Dizem que as ruas na Europa estão vivas, mas mortas na América. Estão errados. Nada poderá ser mais intenso, electrificante, turbulento e vital que as ruas de Nova Iorque. Elas estão cheias de multidões, movimento e publicidade, cada qual por sua vez agressiva ou casual. Há milhões de pessoas na rua, deambulando, despreocupadas, violentas, como se não tivessem nada melhor para fazer – e sem dúvida não têm mais que fazer – do que produzir o cenário permanente da cidade. Há música em todo o lado; a actividade é intensa, relativamente violenta, e silenciosa (não é a actividade agitada e teatral que se encontra na Itália). (…) A rua americana não terá, talvez, conhecido estes momentos históricos [comparação com a Europa], mas é sempre turbulenta, vivaz, cinética e cinemática, tal como o próprio país, onde o palco especificamente histórico e político conta pouco, mas onde a mudança, quer incitada pela tecnologia, diferenças raciais ou os média, assume formas virulentas: a sua violência é a própria violência do modo de viver.
Tal é o redemoinho da cidade, tão grande é a sua força centrífuga, que seria necessária força sobre-humana para imaginar viver como um casal e partilhar a vida com alguém em Nova Iorque. Apenas as tribos, gangues, máfias, sociedades secretas e comunidades perversas conseguem sobreviver, mas não casais. Esta é a anti-Arca. Na primeira Arca, os animais vinham dois a dois para salvar as espécies do grande dilúvio. Aqui nesta fabulosa arca, cada qual vem sozinho – cabe-lhe a ele ou ela em cada noite encontrar os últimos sobreviventes para a última festa.
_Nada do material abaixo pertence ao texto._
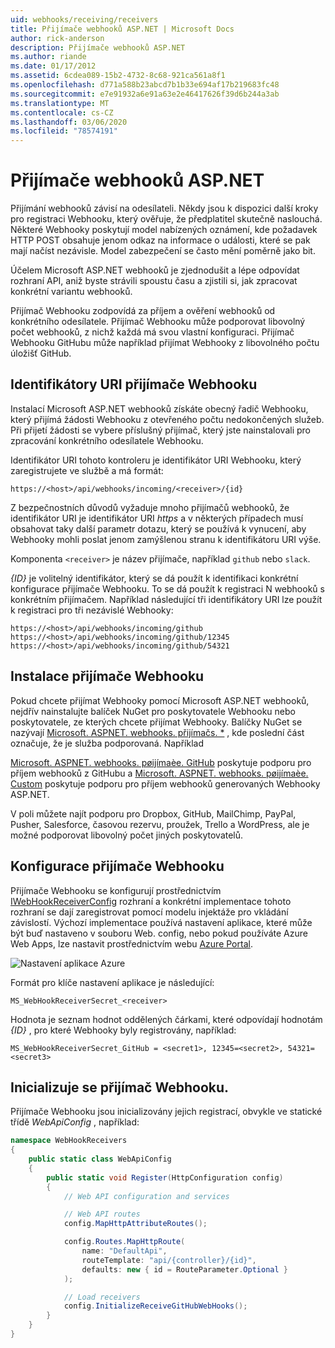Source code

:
 ```yaml
---
uid: webhooks/receiving/receivers
title: Přijímače webhooků ASP.NET | Microsoft Docs
author: rick-anderson
description: Přijímače webhooků ASP.NET
ms.author: riande
ms.date: 01/17/2012
ms.assetid: 6cdea089-15b2-4732-8c68-921ca561a8f1
ms.openlocfilehash: d771a588b23abcd7b1b33e694af17b219683fc48
ms.sourcegitcommit: e7e91932a6e91a63e2e46417626f39d6b244a3ab
ms.translationtype: MT
ms.contentlocale: cs-CZ
ms.lasthandoff: 03/06/2020
ms.locfileid: "78574191"
---
```

# <a name="aspnet-webhooks-receivers"></a>Přijímače webhooků ASP.NET

Přijímání webhooků závisí na odesílateli. Někdy jsou k dispozici další kroky pro registraci Webhooku, který ověřuje, že předplatitel skutečně naslouchá. Některé Webhooky poskytují model nabízených oznámení, kde požadavek HTTP POST obsahuje jenom odkaz na informace o události, které se pak mají načíst nezávisle. Model zabezpečení se často mění poměrně jako bit.

Účelem Microsoft ASP.NET webhooků je zjednodušit a lépe odpovídat rozhraní API, aniž byste strávili spoustu času a zjistili si, jak zpracovat konkrétní variantu webhooků.

Přijímač Webhooku zodpovídá za příjem a ověření webhooků od konkrétního odesílatele. Přijímač Webhooku může podporovat libovolný počet webhooků, z nichž každá má svou vlastní konfiguraci. Přijímač Webhooku GitHubu může například přijímat Webhooky z libovolného počtu úložišť GitHub.

## <a name="webhook-receiver-uris"></a>Identifikátory URI přijímače Webhooku

Instalací Microsoft ASP.NET webhooků získáte obecný řadič Webhooku, který přijímá žádosti Webhooku z otevřeného počtu nedokončených služeb. Při přijetí žádosti se vybere příslušný přijímač, který jste nainstalovali pro zpracování konkrétního odesílatele Webhooku.

Identifikátor URI tohoto kontroleru je identifikátor URI Webhooku, který zaregistrujete ve službě a má formát:

```
https://<host>/api/webhooks/incoming/<receiver>/{id}
```

Z bezpečnostních důvodů vyžaduje mnoho přijímačů webhooků, že identifikátor URI je identifikátor URI *https* a v některých případech musí obsahovat taky další parametr dotazu, který se používá k vynucení, aby Webhooky mohli poslat jenom zamýšlenou stranu k identifikátoru URI výše.

Komponenta `<receiver>` je název přijímače, například `github` nebo `slack`.

*{ID}* je volitelný identifikátor, který se dá použít k identifikaci konkrétní konfigurace přijímače Webhooku. To se dá použít k registraci N webhooků s konkrétním přijímačem. Například následující tři identifikátory URI lze použít k registraci pro tři nezávislé Webhooky:

```
https://<host>/api/webhooks/incoming/github
https://<host>/api/webhooks/incoming/github/12345
https://<host>/api/webhooks/incoming/github/54321
```

## <a name="installing-a-webhook-receiver"></a>Instalace přijímače Webhooku

Pokud chcete přijímat Webhooky pomocí Microsoft ASP.NET webhooků, nejdřív nainstalujte balíček NuGet pro poskytovatele Webhooku nebo poskytovatele, ze kterých chcete přijímat Webhooky. Balíčky NuGet se nazývají [Microsoft. ASPNET. webhooks. přijímačs. *](https://www.nuget.org/packages?q=Microsoft.AspNet.WebHooks.Receivers) , kde poslední část označuje, že je služba podporovaná. Například

[Microsoft. ASPNET. webhooks. pøijímaèe. GitHub](https://www.nuget.org/packages?q=Microsoft.AspNet.WebHooks.Receivers.GitHub) poskytuje podporu pro příjem webhooků z GitHubu a [Microsoft. ASPNET. webhooks. pøijímaèe. Custom](https://www.nuget.org/packages?q=Microsoft.AspNet.WebHooks.Receivers.Custom) poskytuje podporu pro příjem webhooků generovaných Webhooky ASP.NET.

V poli můžete najít podporu pro Dropbox, GitHub, MailChimp, PayPal, Pusher, Salesforce, časovou rezervu, proužek, Trello a WordPress, ale je možné podporovat libovolný počet jiných poskytovatelů.

## <a name="configuring-a-webhook-receiver"></a>Konfigurace přijímače Webhooku

Přijímače Webhooku se konfigurují prostřednictvím [IWebHookReceiverConfig](https://github.com/aspnet/WebHooks/blob/master/src/Microsoft.AspNet.WebHooks.Receivers/WebHooks/IWebHookReceiverConfig.cs) rozhraní a konkrétní implementace tohoto rozhraní se dají zaregistrovat pomocí modelu injektáže pro vkládání závislostí. Výchozí implementace používá nastavení aplikace, které může být buď nastaveno v souboru Web. config, nebo pokud používáte Azure Web Apps, lze nastavit prostřednictvím webu [Azure Portal](https://portal.azure.com/).

![Nastavení aplikace Azure](_static/AzureAppSettings.png)

Formát pro klíče nastavení aplikace je následující:

```
MS_WebHookReceiverSecret_<receiver>
```

Hodnota je seznam hodnot oddělených čárkami, které odpovídají hodnotám *{ID}* , pro které Webhooky byly registrovány, například:

```
MS_WebHookReceiverSecret_GitHub = <secret1>, 12345=<secret2>, 54321=<secret3>
```

## <a name="initializing-a-webhook-receiver"></a>Inicializuje se přijímač Webhooku.

Přijímače Webhooku jsou inicializovány jejich registrací, obvykle ve statické třídě *WebApiConfig* , například:

```csharp
namespace WebHookReceivers
{
    public static class WebApiConfig
    {
        public static void Register(HttpConfiguration config)
        {
            // Web API configuration and services

            // Web API routes
            config.MapHttpAttributeRoutes();

            config.Routes.MapHttpRoute(
                name: "DefaultApi",
                routeTemplate: "api/{controller}/{id}",
                defaults: new { id = RouteParameter.Optional }
            );

            // Load receivers
            config.InitializeReceiveGitHubWebHooks();
        }
    }
}
```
Em Nova Iorque, os loucos foram libertados. Uma vez na cidade são difíceis de distinguir do resto dos punks, drogados, viciados ou desalinhados que a habitam. É difícil de ver porque numa cidade tão louca como esta se manteria os seus loucos nas sombras, porque se retiraria de circulação espécimes de uma loucura que na verdade, nas suas mais variadas formas, tomou conta de toda a cidade.”
[Excertos de “New York” de America; Jean Baudrillard; 1986 (minha tradução, minha foto)]
Porque é que o Jean Baudrillard é sempre tão certeiro naquilo que escreve, com o seu sarcasmo inigualável? Mesmo mais de 20 anos depois do texto original dificilmente conseguiria sumariar tão bem muitas das minhas impressões desta cidade.